:: YOUR OBJECTIVE ::
Check which lines in the records hold "datos" and report how many there are, with no other text.

Start of Block

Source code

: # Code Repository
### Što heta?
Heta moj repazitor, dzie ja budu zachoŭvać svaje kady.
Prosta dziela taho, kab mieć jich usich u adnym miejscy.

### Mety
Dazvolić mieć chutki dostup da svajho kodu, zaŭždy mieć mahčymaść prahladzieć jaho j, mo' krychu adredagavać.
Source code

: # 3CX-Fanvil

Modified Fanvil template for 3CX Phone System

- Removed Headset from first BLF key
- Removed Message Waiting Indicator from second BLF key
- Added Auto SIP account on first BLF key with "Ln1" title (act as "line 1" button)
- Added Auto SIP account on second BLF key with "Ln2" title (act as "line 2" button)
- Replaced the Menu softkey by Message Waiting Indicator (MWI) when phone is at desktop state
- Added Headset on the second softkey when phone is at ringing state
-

End of Block
Start of Block

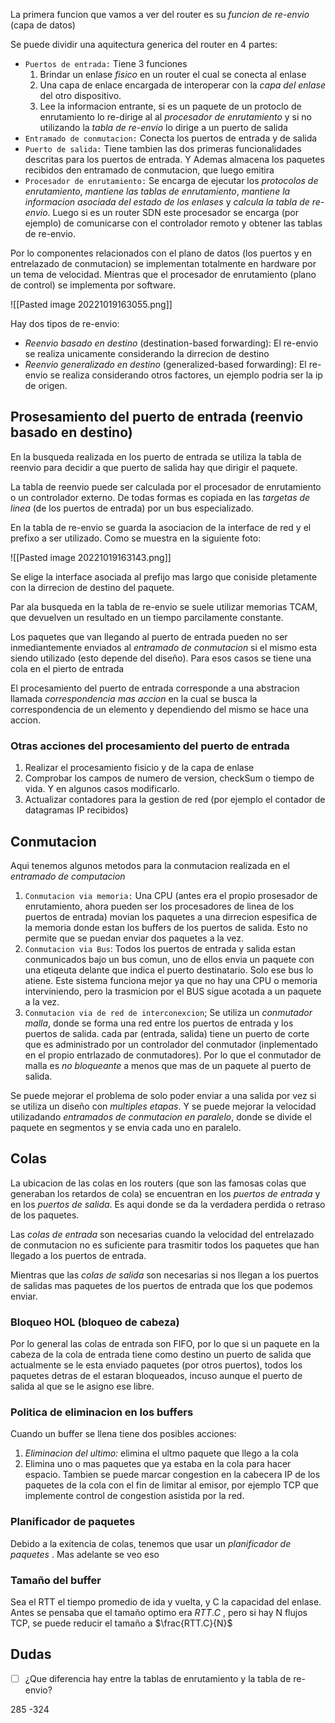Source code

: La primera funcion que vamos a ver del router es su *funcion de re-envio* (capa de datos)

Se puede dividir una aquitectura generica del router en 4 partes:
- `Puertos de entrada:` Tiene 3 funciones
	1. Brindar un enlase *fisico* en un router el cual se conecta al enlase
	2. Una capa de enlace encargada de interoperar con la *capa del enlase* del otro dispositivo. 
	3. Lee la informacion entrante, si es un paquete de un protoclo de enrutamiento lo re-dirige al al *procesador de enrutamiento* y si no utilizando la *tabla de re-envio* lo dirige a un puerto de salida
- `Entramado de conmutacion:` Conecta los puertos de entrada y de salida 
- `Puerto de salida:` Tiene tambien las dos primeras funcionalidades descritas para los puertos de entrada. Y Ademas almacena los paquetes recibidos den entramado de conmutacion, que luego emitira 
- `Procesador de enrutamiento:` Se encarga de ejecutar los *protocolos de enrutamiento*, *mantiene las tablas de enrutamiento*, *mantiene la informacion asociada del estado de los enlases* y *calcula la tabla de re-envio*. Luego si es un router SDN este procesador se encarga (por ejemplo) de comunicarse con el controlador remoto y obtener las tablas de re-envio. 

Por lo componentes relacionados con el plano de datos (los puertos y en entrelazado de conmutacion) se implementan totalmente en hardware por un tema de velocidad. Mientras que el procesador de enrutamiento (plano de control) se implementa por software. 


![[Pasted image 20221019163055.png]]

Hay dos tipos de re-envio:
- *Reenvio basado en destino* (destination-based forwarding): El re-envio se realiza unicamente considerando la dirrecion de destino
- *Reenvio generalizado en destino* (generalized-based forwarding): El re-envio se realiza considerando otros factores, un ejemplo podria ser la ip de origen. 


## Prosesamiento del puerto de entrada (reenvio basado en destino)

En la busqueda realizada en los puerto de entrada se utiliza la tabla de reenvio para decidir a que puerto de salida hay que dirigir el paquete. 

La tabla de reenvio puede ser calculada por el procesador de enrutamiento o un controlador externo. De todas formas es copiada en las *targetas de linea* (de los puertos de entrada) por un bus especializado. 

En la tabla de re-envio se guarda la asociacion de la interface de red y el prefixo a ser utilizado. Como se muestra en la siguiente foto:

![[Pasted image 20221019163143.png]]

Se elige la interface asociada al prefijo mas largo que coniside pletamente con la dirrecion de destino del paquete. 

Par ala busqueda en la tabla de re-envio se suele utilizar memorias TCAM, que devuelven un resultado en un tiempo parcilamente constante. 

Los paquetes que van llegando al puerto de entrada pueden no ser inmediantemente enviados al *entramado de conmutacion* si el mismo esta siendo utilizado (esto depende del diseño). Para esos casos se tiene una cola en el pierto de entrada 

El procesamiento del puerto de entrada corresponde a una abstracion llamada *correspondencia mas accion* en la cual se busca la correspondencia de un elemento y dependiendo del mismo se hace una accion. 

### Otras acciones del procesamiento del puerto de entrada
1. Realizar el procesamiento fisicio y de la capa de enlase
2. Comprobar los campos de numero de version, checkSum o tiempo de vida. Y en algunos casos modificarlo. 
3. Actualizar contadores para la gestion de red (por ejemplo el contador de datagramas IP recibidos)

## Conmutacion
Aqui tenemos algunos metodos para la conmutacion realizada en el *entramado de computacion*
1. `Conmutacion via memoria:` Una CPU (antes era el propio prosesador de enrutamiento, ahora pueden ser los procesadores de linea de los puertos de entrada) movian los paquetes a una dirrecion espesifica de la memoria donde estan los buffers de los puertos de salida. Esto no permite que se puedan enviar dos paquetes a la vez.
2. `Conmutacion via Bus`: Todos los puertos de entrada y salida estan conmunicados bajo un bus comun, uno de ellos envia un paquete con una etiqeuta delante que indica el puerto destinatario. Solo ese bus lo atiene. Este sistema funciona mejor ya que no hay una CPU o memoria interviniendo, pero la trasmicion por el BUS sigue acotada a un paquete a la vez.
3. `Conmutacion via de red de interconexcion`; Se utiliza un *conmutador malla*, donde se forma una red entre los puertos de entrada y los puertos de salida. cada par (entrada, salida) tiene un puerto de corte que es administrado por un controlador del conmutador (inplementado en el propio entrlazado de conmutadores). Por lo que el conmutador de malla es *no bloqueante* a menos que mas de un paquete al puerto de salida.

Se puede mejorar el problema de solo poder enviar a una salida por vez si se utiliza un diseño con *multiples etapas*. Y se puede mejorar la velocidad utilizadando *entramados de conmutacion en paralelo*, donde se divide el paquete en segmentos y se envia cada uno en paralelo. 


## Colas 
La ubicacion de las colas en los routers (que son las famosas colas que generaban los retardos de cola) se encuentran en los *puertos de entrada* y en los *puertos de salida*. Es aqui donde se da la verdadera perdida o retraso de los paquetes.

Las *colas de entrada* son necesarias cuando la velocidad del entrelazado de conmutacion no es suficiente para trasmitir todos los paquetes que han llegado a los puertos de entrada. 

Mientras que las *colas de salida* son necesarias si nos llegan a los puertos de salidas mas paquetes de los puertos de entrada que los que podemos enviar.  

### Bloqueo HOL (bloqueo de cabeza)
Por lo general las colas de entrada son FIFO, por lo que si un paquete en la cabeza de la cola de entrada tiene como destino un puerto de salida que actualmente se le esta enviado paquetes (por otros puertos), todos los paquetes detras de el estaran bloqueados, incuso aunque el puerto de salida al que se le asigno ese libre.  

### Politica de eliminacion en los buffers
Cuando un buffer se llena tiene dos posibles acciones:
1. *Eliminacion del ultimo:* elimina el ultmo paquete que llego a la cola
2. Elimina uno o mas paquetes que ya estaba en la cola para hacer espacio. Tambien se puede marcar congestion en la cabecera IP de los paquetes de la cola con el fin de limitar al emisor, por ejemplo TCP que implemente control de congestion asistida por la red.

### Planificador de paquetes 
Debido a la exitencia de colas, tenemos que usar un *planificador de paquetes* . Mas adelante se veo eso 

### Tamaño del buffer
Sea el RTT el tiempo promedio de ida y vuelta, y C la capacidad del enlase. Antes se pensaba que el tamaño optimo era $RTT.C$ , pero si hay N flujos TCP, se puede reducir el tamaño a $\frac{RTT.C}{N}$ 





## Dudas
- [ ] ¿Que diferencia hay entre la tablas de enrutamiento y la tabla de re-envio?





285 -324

End of Block

:: ANSWER FOR THE TASK ::
2